2) While it's been "common knowledge" since Gutmann that data from old writes
can be recovered (thus the advice to write multiple passes of random data),
this turns out to have been iffy in Gutmann's day and an outright myth today.
Multiple university teams have tried and failed to recover data using advanced
techniques (such as SEM tomography) after a single zero pass. Generally the
success rate for single bits is only slightly better than random chance.
Gutmann himself criticized multi-pass overwriting as "a kind of voodoo
incantation to banish evil spirits" and unnecessary today.
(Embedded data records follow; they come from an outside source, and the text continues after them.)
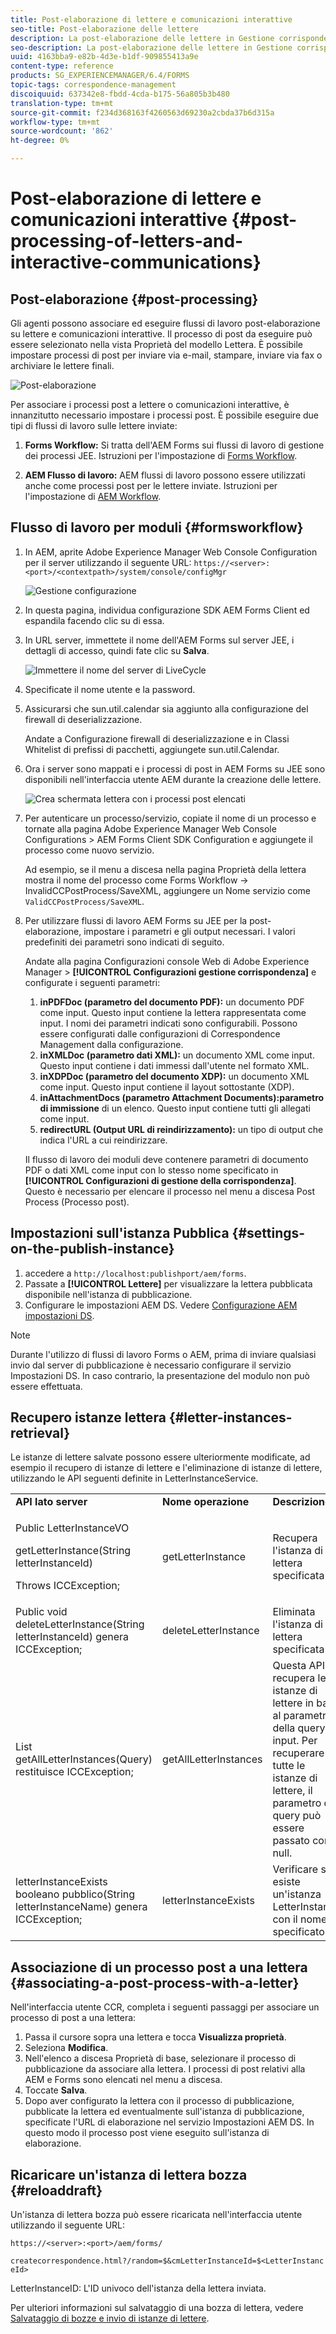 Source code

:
 ```yaml
---
title: Post-elaborazione di lettere e comunicazioni interattive
seo-title: Post-elaborazione delle lettere
description: La post-elaborazione delle lettere in Gestione corrispondenza consente di creare processi di post AEM e Forms, come la stampa e l’e-mail, e di integrarli con le lettere.
seo-description: La post-elaborazione delle lettere in Gestione corrispondenza consente di creare processi di post AEM e Forms, come la stampa e l’e-mail, e di integrarli con le lettere.
uuid: 4163bba9-e82b-4d3e-b1df-909855413a9e
content-type: reference
products: SG_EXPERIENCEMANAGER/6.4/FORMS
topic-tags: correspondence-management
discoiquuid: 637342e8-fbdd-4cda-b175-56a805b3b480
translation-type: tm+mt
source-git-commit: f234d368163f4260563d69230a2cbda37b6d315a
workflow-type: tm+mt
source-wordcount: '862'
ht-degree: 0%

---
```



# Post-elaborazione di lettere e comunicazioni interattive {#post-processing-of-letters-and-interactive-communications}

## Post-elaborazione {#post-processing}

Gli agenti possono associare ed eseguire flussi di lavoro post-elaborazione su lettere e comunicazioni interattive. Il processo di post da eseguire può essere selezionato nella vista Proprietà del modello Lettera. È possibile impostare processi di post per inviare via e-mail, stampare, inviare via fax o archiviare le lettere finali.

![Post-elaborazione](assets/ppoverview.png)

Per associare i processi post a lettere o comunicazioni interattive, è innanzitutto necessario impostare i processi post. È possibile eseguire due tipi di flussi di lavoro sulle lettere inviate:

1. **Forms Workflow:** Si tratta dell&#39;AEM Forms  sui flussi di lavoro di gestione dei processi JEE. Istruzioni per l&#39;impostazione di [Forms Workflow](#formsworkflow).

1. **AEM Flusso di lavoro:** AEM flussi di lavoro possono essere utilizzati anche come processi post per le lettere inviate. Istruzioni per l&#39;impostazione di [AEM Workflow](/help/forms/using/aem-forms-workflow.md).

## Flusso di lavoro per moduli {#formsworkflow}

1. In AEM, aprite Adobe Experience Manager Web Console Configuration per il server utilizzando il seguente URL: `https://<server>:<port>/<contextpath>/system/console/configMgr`

   ![Gestione configurazione](assets/2configmanager-1.png)

1. In questa pagina, individua  configurazione SDK AEM Forms Client ed espandila facendo clic su di essa.
1. In URL server, immettete il nome dell&#39;AEM Forms  sul server JEE, i dettagli di accesso, quindi fate clic su **Salva**.

   ![Immettere il nome del server di LiveCycle](assets/1cofigmanager.png)

1. Specificate il nome utente e la password.
1. Assicurarsi che sun.util.calendar sia aggiunto alla configurazione del firewall di deserializzazione.

   Andate a Configurazione firewall di deserializzazione e in Classi Whitelist di prefissi di pacchetti, aggiungete sun.util.Calendar.

1. Ora i server sono mappati e i processi di post in  AEM Forms su JEE sono disponibili nell&#39;interfaccia utente AEM durante la creazione delle lettere.

   ![Crea schermata lettera con i processi post elencati](assets/0configmanager.png)

1. Per autenticare un processo/servizio, copiate il nome di un processo e tornate alla pagina Adobe Experience Manager Web Console Configurations >  AEM Forms Client SDK Configuration e aggiungete il processo come nuovo servizio.

   Ad esempio, se il menu a discesa nella pagina Proprietà della lettera mostra il nome del processo come Forms Workflow -> InvalidCCPostProcess/SaveXML, aggiungere un Nome servizio come `ValidCCPostProcess/SaveXML`.

1. Per utilizzare  flussi di lavoro AEM Forms su JEE per la post-elaborazione, impostare i parametri e gli output necessari. I valori predefiniti dei parametri sono indicati di seguito.

   Andate alla pagina Configurazioni console Web di Adobe Experience Manager > **[!UICONTROL Configurazioni gestione corrispondenza]** e configurate i seguenti parametri:

   1. **inPDFDoc (parametro del documento PDF):** un documento PDF come input. Questo input contiene la lettera rappresentata come input. I nomi dei parametri indicati sono configurabili. Possono essere configurati dalle configurazioni di Correspondence Management dalla configurazione.
   1. **inXMLDoc (parametro dati XML):** un documento XML come input. Questo input contiene i dati immessi dall&#39;utente nel formato XML.
   1. **inXDPDoc (parametro del documento XDP):** un documento XML come input. Questo input contiene il layout sottostante (XDP).
   1. **inAttachmentDocs (parametro Attachment Documents):parametro di immissione** di un elenco. Questo input contiene tutti gli allegati come input.
   1. **redirectURL (Output URL di reindirizzamento):** un tipo di output che indica l&#39;URL a cui reindirizzare.

   Il flusso di lavoro dei moduli deve contenere parametri di documento PDF o dati XML come input con lo stesso nome specificato in **[!UICONTROL Configurazioni di gestione della corrispondenza]**. Questo è necessario per elencare il processo nel menu a discesa Post Process (Processo post).

## Impostazioni sull&#39;istanza Pubblica {#settings-on-the-publish-instance}

1. accedere a `http://localhost:publishport/aem/forms`.
1. Passate a **[!UICONTROL Lettere]** per visualizzare la lettera pubblicata disponibile nell&#39;istanza di pubblicazione.
1. Configurare le impostazioni AEM DS. Vedere [Configurazione AEM impostazioni DS](/help/forms/using/configuring-the-processing-server-url-.md).

>[!NOTE]
>
>Durante l&#39;utilizzo di flussi di lavoro Forms o AEM, prima di inviare qualsiasi invio dal server di pubblicazione è necessario configurare il servizio Impostazioni DS. In caso contrario, la presentazione del modulo non può essere effettuata.

## Recupero istanze lettera {#letter-instances-retrieval}

Le istanze di lettere salvate possono essere ulteriormente modificate, ad esempio il recupero di istanze di lettere e l&#39;eliminazione di istanze di lettere, utilizzando le API seguenti definite in LetterInstanceService.

<table> 
 <tbody> 
  <tr> 
   <td><strong>API lato server</strong></td> 
   <td><strong>Nome operazione</strong></td> 
   <td><strong>Descrizione</strong></td> 
  </tr> 
  <tr> 
   <td><p>Public LetterInstanceVO</p> <p>getLetterInstance(String letterInstanceId)</p> <p>Throws ICCException; </p> </td> 
   <td>getLetterInstance</td> 
   <td>Recupera l'istanza di lettera specificata </td> 
  </tr> 
  <tr> 
   <td>Public void deleteLetterInstance(String letterInstanceId) genera ICCException; </td> 
   <td>deleteLetterInstance </td> 
   <td>Eliminata l'istanza di lettera specificata </td> 
  </tr> 
  <tr> 
   <td>List getAllLetterInstances(Query) restituisce ICCException; </td> 
   <td>getAllLetterInstances </td> 
   <td>Questa API recupera le istanze di lettere in base al parametro della query di input. Per recuperare tutte le istanze di lettere, il parametro di query può essere passato come null.<br /> </td> 
  </tr> 
  <tr> 
   <td>letterInstanceExists booleano pubblico(String letterInstanceName) genera ICCException; </td> 
   <td>letterInstanceExists </td> 
   <td>Verificare se esiste un'istanza LetterInstance con il nome specificato </td> 
  </tr> 
 </tbody> 
</table>

## Associazione di un processo post a una lettera {#associating-a-post-process-with-a-letter}

Nell&#39;interfaccia utente CCR, completa i seguenti passaggi per associare un processo di post a una lettera:

1. Passa il cursore sopra una lettera e tocca **Visualizza proprietà**.
1. Seleziona **Modifica**.
1. Nell&#39;elenco a discesa Proprietà di base, selezionare il processo di pubblicazione da associare alla lettera. I processi di post relativi alla AEM e Forms sono elencati nel menu a discesa.
1. Toccate **Salva**.
1. Dopo aver configurato la lettera con il processo di pubblicazione, pubblicate la lettera ed eventualmente sull&#39;istanza di pubblicazione, specificate l&#39;URL di elaborazione nel servizio Impostazioni AEM DS. In questo modo il processo post viene eseguito sull&#39;istanza di elaborazione.

## Ricaricare un&#39;istanza di lettera bozza  {#reloaddraft}

Un&#39;istanza di lettera bozza può essere ricaricata nell&#39;interfaccia utente utilizzando il seguente URL:

`https://<server>:<port>/aem/forms/`

`createcorrespondence.html?/random=$&cmLetterInstanceId=$<LetterInstanceId>`

LetterInstanceID: L&#39;ID univoco dell&#39;istanza della lettera inviata.

Per ulteriori informazioni sul salvataggio di una bozza di lettera, vedere [Salvataggio di bozze e invio di istanze di lettere](/help/forms/using/create-correspondence.md#savingdrafts).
3) By far the larger concern in data recovery, for platters as well as SSDs,
is caches and remapping performed in the firmware. As a result, the ATA secure
erase command is the best way to destroy data because it allows the controller
to employ its special knowledge of the architecture of the drive. However, ATA
SE has been found to be extremely inconsistently implemented, especially on
consumer hard drives. The inability to reliably verify good completion of the
ATA SE is a major contributor towards preference for "self-encrypting" drives
in which ATA SE can be reliably achieved by clearing the internal crypto
information, and the US government's recommendation that drives can only
reliably be cleared by physical destruction. Physical destruction is probably
your best bet as well, because self-encrypting enterprise drives come at a
substantial price premium and you still lack insight into the quality of their
firmware. In other words, the price of a drive with an assured good ATA SE
implementation is probably higher than the price of a cheap drive and the one
you'll replace it with after you crush it.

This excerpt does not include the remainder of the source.